Parts of this article (those related to Carrier Ethernet 2.0) need to be updated. Please help update this article to reflect recent events or newly available information.(December 2013)
Ethernet has a long history. It has become dominant in enterprise networks. This dominance has led to high production-volume components, which in turn have allowed extremely low cost per bit. Likewise, Ethernet has a long history of re-inventing itself. From the original copper coaxial cable format ("thicknet") it has extended its scope to nearly all copper, optical fiber and wireless physical media. Bit rates have continued to increase, traditionally growing tenfold each time a new rate is defined. Gigabit Ethernet interfaces are widely deployed in PCs and servers, and 10 Gbit/s in local area network (LAN) backbones.
Rates up to 100 Gigabit Ethernet were standardized in 2010 and 2011.[1][2][3]
Ethernet's dominance is partly attributed to the simple advantages for the industry of adopting a single standard to drive up volumes and drive down prices. In part, it is also due to ease of deployment, using its ability to self-configure based on the key concepts of "learning bridge" (flooding, and associating learned destination addresses with bridge ports) and "spanning tree protocol" (the protocol used for avoiding bridging loops).
Historically, competing protocols and cabling have been created in order to access higher speed devices than contemporary Ethernet-connected devices handled at an affordable price. Examples include FireWire and Light Peak. One motive to create competing standards has been to drive down the price of comparable-speed Ethernet devices. Once this purpose is achieved, competing standards tend to disappear or be confined to very specialized niches.
Ethernet is a fairly simple protocol which has scaled to hundreds of thousands of times faster speeds and consistently been able to adapt to meet the needs and demands of new markets. For example, time domain capabilities are being added to IEEE 802.3 Ethernet to support IEEE 802.1 Audio Video Bridging (AVB),[4] and these capabilities will be applicable to time sensitive carrier applications likewise IEEE 1588.
Customer LAN networks are increasingly connected to wide-area telecommunications networks over Ethernet interfaces or to devices that bridge digital subscriber line (DSL) or wireless to these.
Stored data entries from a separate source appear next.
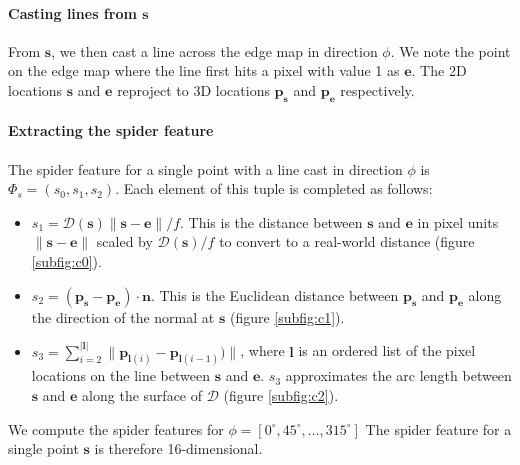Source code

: \documentclass[10pt,twocolumn,letterpaper]{article}
\newcommand{\degree}{^{\circ}}
\newcommand{\rgbdimage}{\mathcal{D}}
\newcommand{\pixelidx}{\mathbf{s}}
\newcommand{\edgeimidx}{\mathbf{e}}
\newcommand{\project}{\mathbf{p}}
\newcommand{\point}{\mathbf{p}}
\newcommand{\normal}{\mathbf{n}}
\begin{document}
\paragraph{Casting lines from $\pixelidx$}
From $\pixelidx$, we then cast a line across the edge map in direction $\phi$.
We note the point on the edge map where the line first hits a pixel with value 1 as $\edgeimidx$.
The 2D locations $\pixelidx$ and $\edgeimidx$ reproject to 3D locations $\project_\pixelidx$ and $\project_\edgeimidx$ respectively.





\paragraph{Extracting the spider feature}

\newcommand{\spiderfeat}{s}

The spider feature for a single point with a line cast in direction $\phi$ is $\Phi_s = (\spiderfeat_0, \spiderfeat_1, \spiderfeat_2)$.
Each element of this tuple is completed as follows:
\begin{itemize}

\item $\spiderfeat_1 = \rgbdimage(\pixelidx) \|\pixelidx - \edgeimidx\| / f$. This is the distance between $\pixelidx$ and $\edgeimidx$ in pixel units $\|\pixelidx - \edgeimidx\|$ scaled by $\rgbdimage(\pixelidx) / f$ to convert to a real-world distance (figure \ref{subfig:c0}).

\item $\spiderfeat_2 = (\point_\pixelidx - \point_\edgeimidx) \cdot \normal$. 
This is the Euclidean distance between $\point_\pixelidx$ and $\point_\edgeimidx$ along the direction of the normal at $\pixelidx$  (figure \ref{subfig:c1}).
\newcommand{\gline}{\mathbf{l}}
\item $\spiderfeat_3 = \sum_{i=2}^{|\gline|} \| \project_{\gline(i)} - \project_{\gline(i-1)}) \| $, where $\gline$ is an ordered list of the pixel locations on the line between $\pixelidx$ and $\edgeimidx$.
$\spiderfeat_3$ approximates the arc length between $\pixelidx$ and $\edgeimidx$ along the surface of $\rgbdimage$  (figure \ref{subfig:c2}).
\end{itemize}

We compute the spider features for  $\phi = [0\degree, 45\degree, \ldots, 315\degree]$
The spider feature for a single point $\pixelidx$ is therefore 16-dimensional.
\end{document}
Moreover, customers are familiar with the capabilities of Ethernet networks, and would like to extend these capabilities to multi-site networks. Meanwhile, the needs of such networks have expanded to include many services previously handled only on the LAN or by specialized connections, notably video and backup. It is not practical to expand most small networks beyond 1G or at most 2G (dual teaming gigabit) capacity per segment, since the bottleneck remains in the wide area links to other offices and online services.
To make use of the volume and cost advantages of Ethernet technologies in their networks
To replace non-Ethernet technologies with Ethernet competitors that have sufficient capacity for storage, backup and HD video and guarantee features (transfer certainty, low latency) needed to support these services
They are also constrained as services cannot be migrated from local to wide area services too fast lest they exceed the total provisioning available and result in unacceptable quality. Services that try to expand too fast lose money while those that wait too long lose customers. Accordingly, carriers must expand their services conservatively and pay close attention to quality of service (QoS).
The Beginning: Metro Ethernet
The MEF was formed in 2001 in order to develop ubiquitous business services for Enterprise users principally accessed over optical metropolitan networks in order to connect their Enterprise LANs. The principal concept was to bring the simplicity and cost model of Ethernet to the wide area network.[5]
Expansion to Carrier Ethernet
The success of Metro Ethernet Services caught the imagination of the world when the concept expanded to include worldwide services traversing national and global networks:[5]
Access networks to provide availability to a much wider class of user over fiber, copper, cable, passive optical network (PON), and wireless
Economy of scale from the resulting converged business, residential and wireless networks sharing the same infrastructure and services
Scalability & rapid deployment of business applications
Adoption of the certification program
All while retaining the cost model and simplicity of Ethernet
Carrier Ethernet services
To create a market in Ethernet services, it is necessary to clarify and standardise the services to be provided. Recognising this, the industry created the MEF. This played a key role in defining:
Ethernet Virtual Private Line or E-Line: a service connecting two customer Ethernet ports over a WAN.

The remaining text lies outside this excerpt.